Data extract
=== Section Start ===

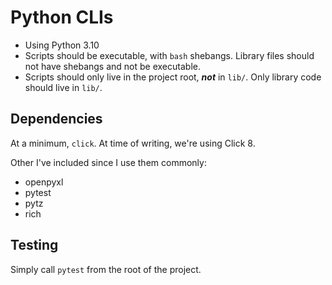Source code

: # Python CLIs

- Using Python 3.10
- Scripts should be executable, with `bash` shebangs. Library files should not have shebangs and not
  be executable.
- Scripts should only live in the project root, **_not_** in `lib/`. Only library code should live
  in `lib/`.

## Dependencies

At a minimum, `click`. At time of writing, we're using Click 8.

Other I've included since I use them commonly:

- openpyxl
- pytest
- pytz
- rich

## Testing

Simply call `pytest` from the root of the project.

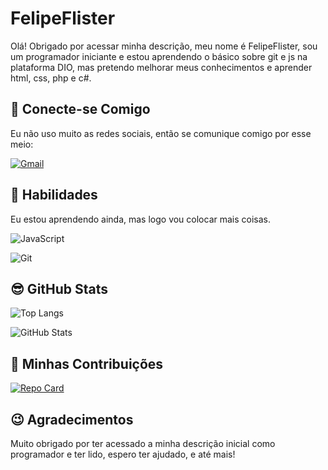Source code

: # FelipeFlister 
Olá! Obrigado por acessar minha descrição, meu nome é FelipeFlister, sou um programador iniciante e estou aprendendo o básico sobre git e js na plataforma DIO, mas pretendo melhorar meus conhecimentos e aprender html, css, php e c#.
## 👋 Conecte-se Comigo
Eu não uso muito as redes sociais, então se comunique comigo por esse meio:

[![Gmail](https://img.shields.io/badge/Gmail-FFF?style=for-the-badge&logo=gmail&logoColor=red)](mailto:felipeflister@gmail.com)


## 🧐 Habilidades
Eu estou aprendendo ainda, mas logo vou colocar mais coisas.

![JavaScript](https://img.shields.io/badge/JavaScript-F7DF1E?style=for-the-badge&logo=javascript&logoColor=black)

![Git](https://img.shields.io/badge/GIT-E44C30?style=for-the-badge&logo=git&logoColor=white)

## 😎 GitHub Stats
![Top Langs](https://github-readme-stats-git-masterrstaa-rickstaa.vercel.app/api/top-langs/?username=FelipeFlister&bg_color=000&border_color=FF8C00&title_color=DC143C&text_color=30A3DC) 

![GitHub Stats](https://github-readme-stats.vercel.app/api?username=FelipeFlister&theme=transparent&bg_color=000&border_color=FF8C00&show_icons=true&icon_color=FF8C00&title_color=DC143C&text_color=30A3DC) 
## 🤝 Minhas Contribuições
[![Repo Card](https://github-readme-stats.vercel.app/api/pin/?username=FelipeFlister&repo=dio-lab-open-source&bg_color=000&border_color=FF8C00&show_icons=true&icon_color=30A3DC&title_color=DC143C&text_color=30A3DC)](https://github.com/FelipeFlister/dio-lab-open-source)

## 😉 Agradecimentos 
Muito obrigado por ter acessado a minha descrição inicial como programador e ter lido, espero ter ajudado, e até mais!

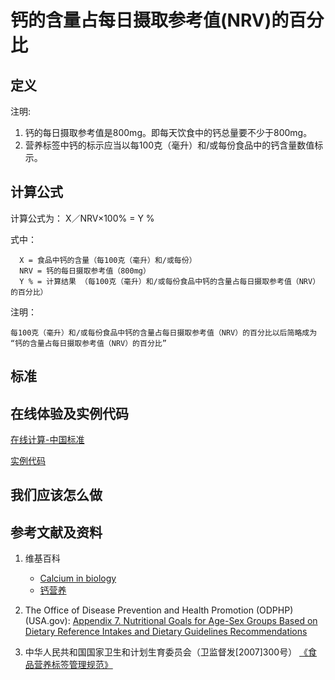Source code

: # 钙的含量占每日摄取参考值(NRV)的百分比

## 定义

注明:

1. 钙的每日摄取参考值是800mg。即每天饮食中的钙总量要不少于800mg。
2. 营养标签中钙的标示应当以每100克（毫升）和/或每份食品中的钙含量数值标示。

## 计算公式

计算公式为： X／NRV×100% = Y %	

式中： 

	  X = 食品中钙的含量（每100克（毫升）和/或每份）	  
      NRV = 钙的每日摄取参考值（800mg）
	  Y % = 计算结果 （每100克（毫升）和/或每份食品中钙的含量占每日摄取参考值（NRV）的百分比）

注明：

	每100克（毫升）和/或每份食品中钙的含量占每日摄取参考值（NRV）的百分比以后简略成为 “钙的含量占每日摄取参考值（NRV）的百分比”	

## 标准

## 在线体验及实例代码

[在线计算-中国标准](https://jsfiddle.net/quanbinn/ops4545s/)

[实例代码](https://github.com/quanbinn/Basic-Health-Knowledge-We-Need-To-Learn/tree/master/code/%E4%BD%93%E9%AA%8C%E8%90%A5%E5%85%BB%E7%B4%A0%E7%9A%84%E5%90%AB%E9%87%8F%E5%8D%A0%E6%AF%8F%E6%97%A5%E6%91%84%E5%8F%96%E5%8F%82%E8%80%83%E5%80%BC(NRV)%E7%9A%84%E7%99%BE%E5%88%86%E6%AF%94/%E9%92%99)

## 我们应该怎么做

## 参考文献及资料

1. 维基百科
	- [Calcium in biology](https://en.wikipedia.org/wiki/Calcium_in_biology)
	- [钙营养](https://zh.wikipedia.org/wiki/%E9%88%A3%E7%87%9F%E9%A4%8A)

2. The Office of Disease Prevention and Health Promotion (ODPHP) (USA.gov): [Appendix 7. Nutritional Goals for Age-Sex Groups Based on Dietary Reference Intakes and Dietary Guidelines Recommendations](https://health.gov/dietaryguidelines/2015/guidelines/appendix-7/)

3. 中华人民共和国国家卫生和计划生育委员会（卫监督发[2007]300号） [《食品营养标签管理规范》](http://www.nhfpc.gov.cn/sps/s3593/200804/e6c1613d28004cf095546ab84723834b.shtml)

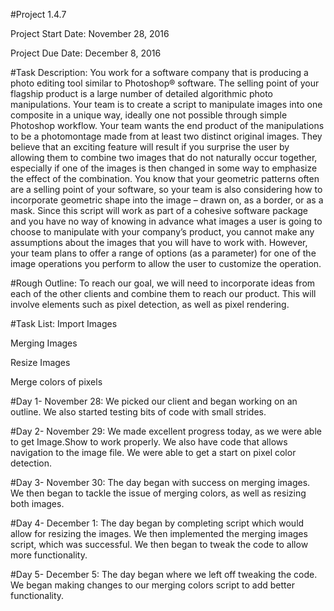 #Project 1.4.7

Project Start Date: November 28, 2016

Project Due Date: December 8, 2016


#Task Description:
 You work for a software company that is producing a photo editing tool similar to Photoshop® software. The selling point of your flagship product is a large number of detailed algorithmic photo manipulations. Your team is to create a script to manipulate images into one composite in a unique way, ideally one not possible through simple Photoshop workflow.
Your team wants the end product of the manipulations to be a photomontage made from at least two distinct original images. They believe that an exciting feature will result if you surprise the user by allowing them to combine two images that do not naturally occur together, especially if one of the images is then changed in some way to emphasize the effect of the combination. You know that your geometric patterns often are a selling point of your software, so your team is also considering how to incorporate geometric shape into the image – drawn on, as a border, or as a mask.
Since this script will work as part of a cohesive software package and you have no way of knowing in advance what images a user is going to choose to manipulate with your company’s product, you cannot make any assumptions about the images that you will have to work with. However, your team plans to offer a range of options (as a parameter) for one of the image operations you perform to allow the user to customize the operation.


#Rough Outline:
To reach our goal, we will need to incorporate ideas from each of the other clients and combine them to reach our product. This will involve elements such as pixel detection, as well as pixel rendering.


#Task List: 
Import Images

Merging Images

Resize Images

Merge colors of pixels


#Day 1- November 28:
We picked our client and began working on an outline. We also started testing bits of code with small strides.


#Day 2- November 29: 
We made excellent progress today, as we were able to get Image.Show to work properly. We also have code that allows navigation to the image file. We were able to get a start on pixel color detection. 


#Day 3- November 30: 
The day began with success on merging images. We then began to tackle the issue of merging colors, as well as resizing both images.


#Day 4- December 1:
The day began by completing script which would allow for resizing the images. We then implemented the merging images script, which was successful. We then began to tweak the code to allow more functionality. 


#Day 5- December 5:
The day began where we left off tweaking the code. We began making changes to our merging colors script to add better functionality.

=== Section End ===

What to do
Only the text of the records is to be reproduced exactly; skip the pictures.

Result
Source code

: # Python CLIs

- Using Python 3.10
- Scripts should be executable, with `bash` shebangs. Library files should not have shebangs and not
  be executable.
- Scripts should only live in the project root, **_not_** in `lib/`. Only library code should live
  in `lib/`.

## Dependencies

At a minimum, `click`. At time of writing, we're using Click 8.

Other I've included since I use them commonly:

- openpyxl
- pytest
- pytz
- rich

## Testing

Simply call `pytest` from the root of the project.

Source code

: # FelipeFlister 
Olá! Obrigado por acessar minha descrição, meu nome é FelipeFlister, sou um programador iniciante e estou aprendendo o básico sobre git e js na plataforma DIO, mas pretendo melhorar meus conhecimentos e aprender html, css, php e c#.
## 👋 Conecte-se Comigo
Eu não uso muito as redes sociais, então se comunique comigo por esse meio:

[![Gmail](https://img.shields.io/badge/Gmail-FFF?style=for-the-badge&logo=gmail&logoColor=red)](mailto:felipeflister@gmail.com)


## 🧐 Habilidades
Eu estou aprendendo ainda, mas logo vou colocar mais coisas.

![JavaScript](https://img.shields.io/badge/JavaScript-F7DF1E?style=for-the-badge&logo=javascript&logoColor=black)

![Git](https://img.shields.io/badge/GIT-E44C30?style=for-the-badge&logo=git&logoColor=white)

## 😎 GitHub Stats
![Top Langs](https://github-readme-stats-git-masterrstaa-rickstaa.vercel.app/api/top-langs/?username=FelipeFlister&bg_color=000&border_color=FF8C00&title_color=DC143C&text_color=30A3DC) 

![GitHub Stats](https://github-readme-stats.vercel.app/api?username=FelipeFlister&theme=transparent&bg_color=000&border_color=FF8C00&show_icons=true&icon_color=FF8C00&title_color=DC143C&text_color=30A3DC) 
## 🤝 Minhas Contribuições
[![Repo Card](https://github-readme-stats.vercel.app/api/pin/?username=FelipeFlister&repo=dio-lab-open-source&bg_color=000&border_color=FF8C00&show_icons=true&icon_color=30A3DC&title_color=DC143C&text_color=30A3DC)](https://github.com/FelipeFlister/dio-lab-open-source)

## 😉 Agradecimentos 
Muito obrigado por ter acessado a minha descrição inicial como programador e ter lido, espero ter ajudado, e até mais!

Source code

: # 钙的含量占每日摄取参考值(NRV)的百分比

## 定义

注明:

1. 钙的每日摄取参考值是800mg。即每天饮食中的钙总量要不少于800mg。
2. 营养标签中钙的标示应当以每100克（毫升）和/或每份食品中的钙含量数值标示。

## 计算公式

计算公式为： X／NRV×100% = Y %	

式中： 

	  X = 食品中钙的含量（每100克（毫升）和/或每份）	  
      NRV = 钙的每日摄取参考值（800mg）
	  Y % = 计算结果 （每100克（毫升）和/或每份食品中钙的含量占每日摄取参考值（NRV）的百分比）

注明：

	每100克（毫升）和/或每份食品中钙的含量占每日摄取参考值（NRV）的百分比以后简略成为 “钙的含量占每日摄取参考值（NRV）的百分比”	

## 标准

## 在线体验及实例代码

[在线计算-中国标准](https://jsfiddle.net/quanbinn/ops4545s/)

[实例代码](https://github.com/quanbinn/Basic-Health-Knowledge-We-Need-To-Learn/tree/master/code/%E4%BD%93%E9%AA%8C%E8%90%A5%E5%85%BB%E7%B4%A0%E7%9A%84%E5%90%AB%E9%87%8F%E5%8D%A0%E6%AF%8F%E6%97%A5%E6%91%84%E5%8F%96%E5%8F%82%E8%80%83%E5%80%BC(NRV)%E7%9A%84%E7%99%BE%E5%88%86%E6%AF%94/%E9%92%99)

## 我们应该怎么做

## 参考文献及资料

1. 维基百科
	- [Calcium in biology](https://en.wikipedia.org/wiki/Calcium_in_biology)
	- [钙营养](https://zh.wikipedia.org/wiki/%E9%88%A3%E7%87%9F%E9%A4%8A)

2. The Office of Disease Prevention and Health Promotion (ODPHP) (USA.gov): [Appendix 7. Nutritional Goals for Age-Sex Groups Based on Dietary Reference Intakes and Dietary Guidelines Recommendations](https://health.gov/dietaryguidelines/2015/guidelines/appendix-7/)

3. 中华人民共和国国家卫生和计划生育委员会（卫监督发[2007]300号） [《食品营养标签管理规范》](http://www.nhfpc.gov.cn/sps/s3593/200804/e6c1613d28004cf095546ab84723834b.shtml)

 #Project 1.4.7

Project Start Date: November 28, 2016

Project Due Date: December 8, 2016


#Task Description:
 You work for a software company that is producing a photo editing tool similar to Photoshop® software. The selling point of your flagship product is a large number of detailed algorithmic photo manipulations. Your team is to create a script to manipulate images into one composite in a unique way, ideally one not possible through simple Photoshop workflow.
Your team wants the end product of the manipulations to be a photomontage made from at least two distinct original images. They believe that an exciting feature will result if you surprise the user by allowing them to combine two images that do not naturally occur together, especially if one of the images is then changed in some way to emphasize the effect of the combination. You know that your geometric patterns often are a selling point of your software, so your team is also considering how to incorporate geometric shape into the image – drawn on, as a border, or as a mask.
Since this script will work as part of a cohesive software package and you have no way of knowing in advance what images a user is going to choose to manipulate with your company’s product, you cannot make any assumptions about the images that you will have to work with. However, your team plans to offer a range of options (as a parameter) for one of the image operations you perform to allow the user to customize the operation.


#Rough Outline:
To reach our goal, we will need to incorporate ideas from each of the other clients and combine them to reach our product. This will involve elements such as pixel detection, as well as pixel rendering.


#Task List: 
Import Images

Merging Images

Resize Images

Merge colors of pixels


#Day 1- November 28:
We picked our client and began working on an outline. We also started testing bits of code with small strides.


#Day 2- November 29: 
We made excellent progress today, as we were able to get Image.Show to work properly. We also have code that allows navigation to the image file. We were able to get a start on pixel color detection. 


#Day 3- November 30: 
The day began with success on merging images. We then began to tackle the issue of merging colors, as well as resizing both images.


#Day 4- December 1:
The day began by completing script which would allow for resizing the images. We then implemented the merging images script, which was successful. We then began to tweak the code to allow more functionality. 


#Day 5- December 5:
The day began where we left off tweaking the code. We began making changes to our merging colors script to add better functionality.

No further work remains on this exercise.